Nothing outside the range below should be printed. Output exactly the lines from the line with "Users should be" to the line with "- Semantic HTML5 markup", both included.

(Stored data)
►
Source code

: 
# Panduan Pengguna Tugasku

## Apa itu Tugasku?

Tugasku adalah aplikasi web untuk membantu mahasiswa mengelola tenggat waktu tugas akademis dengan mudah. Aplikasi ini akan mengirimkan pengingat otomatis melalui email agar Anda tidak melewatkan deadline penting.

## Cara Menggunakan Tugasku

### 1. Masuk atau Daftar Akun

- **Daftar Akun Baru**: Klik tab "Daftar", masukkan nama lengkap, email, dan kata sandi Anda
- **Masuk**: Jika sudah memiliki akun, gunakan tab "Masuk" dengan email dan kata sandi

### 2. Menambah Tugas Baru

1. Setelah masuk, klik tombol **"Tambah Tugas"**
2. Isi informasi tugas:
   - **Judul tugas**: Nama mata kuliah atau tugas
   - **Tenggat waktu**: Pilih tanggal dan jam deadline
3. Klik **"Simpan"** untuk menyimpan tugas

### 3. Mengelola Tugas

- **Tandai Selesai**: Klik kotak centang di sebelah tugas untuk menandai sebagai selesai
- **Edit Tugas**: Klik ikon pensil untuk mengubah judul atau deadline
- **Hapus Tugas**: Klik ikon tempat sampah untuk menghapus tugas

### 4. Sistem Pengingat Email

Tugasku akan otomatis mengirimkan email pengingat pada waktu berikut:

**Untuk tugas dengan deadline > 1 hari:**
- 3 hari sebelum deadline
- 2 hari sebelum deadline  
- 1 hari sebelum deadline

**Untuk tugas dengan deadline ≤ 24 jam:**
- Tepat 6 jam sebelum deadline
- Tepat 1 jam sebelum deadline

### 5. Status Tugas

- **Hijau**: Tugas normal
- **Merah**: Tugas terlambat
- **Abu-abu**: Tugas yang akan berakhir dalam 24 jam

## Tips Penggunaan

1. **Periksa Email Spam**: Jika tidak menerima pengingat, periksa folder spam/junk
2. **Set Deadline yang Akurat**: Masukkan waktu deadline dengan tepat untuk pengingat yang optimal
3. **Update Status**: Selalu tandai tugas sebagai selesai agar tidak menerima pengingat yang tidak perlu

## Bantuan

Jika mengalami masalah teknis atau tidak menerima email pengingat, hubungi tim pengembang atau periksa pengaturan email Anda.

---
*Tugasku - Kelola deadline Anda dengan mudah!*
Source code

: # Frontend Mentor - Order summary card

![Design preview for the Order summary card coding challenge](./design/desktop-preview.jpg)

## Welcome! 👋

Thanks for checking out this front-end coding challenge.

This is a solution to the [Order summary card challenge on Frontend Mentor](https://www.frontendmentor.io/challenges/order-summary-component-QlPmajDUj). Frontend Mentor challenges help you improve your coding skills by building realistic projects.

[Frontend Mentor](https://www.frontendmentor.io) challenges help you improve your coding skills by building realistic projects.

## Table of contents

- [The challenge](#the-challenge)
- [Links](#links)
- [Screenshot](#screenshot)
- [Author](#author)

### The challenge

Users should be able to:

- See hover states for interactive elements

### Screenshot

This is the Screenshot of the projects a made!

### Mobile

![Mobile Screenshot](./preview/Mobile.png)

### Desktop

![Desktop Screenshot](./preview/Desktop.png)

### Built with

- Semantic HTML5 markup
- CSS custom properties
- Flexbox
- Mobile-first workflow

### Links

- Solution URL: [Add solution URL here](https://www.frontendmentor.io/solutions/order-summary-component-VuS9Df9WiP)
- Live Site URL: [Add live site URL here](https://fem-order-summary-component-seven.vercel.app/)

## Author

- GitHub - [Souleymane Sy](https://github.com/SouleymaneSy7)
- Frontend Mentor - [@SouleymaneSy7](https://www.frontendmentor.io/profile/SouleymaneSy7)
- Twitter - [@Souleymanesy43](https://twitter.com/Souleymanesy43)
◄
■ OUTPUT FOR THIS TASK
Users should be able to:

- See hover states for interactive elements

### Screenshot

This is the Screenshot of the projects a made!

### Mobile

![Mobile Screenshot](./preview/Mobile.png)

### Desktop

![Desktop Screenshot](./preview/Desktop.png)

### Built with

- Semantic HTML5 markup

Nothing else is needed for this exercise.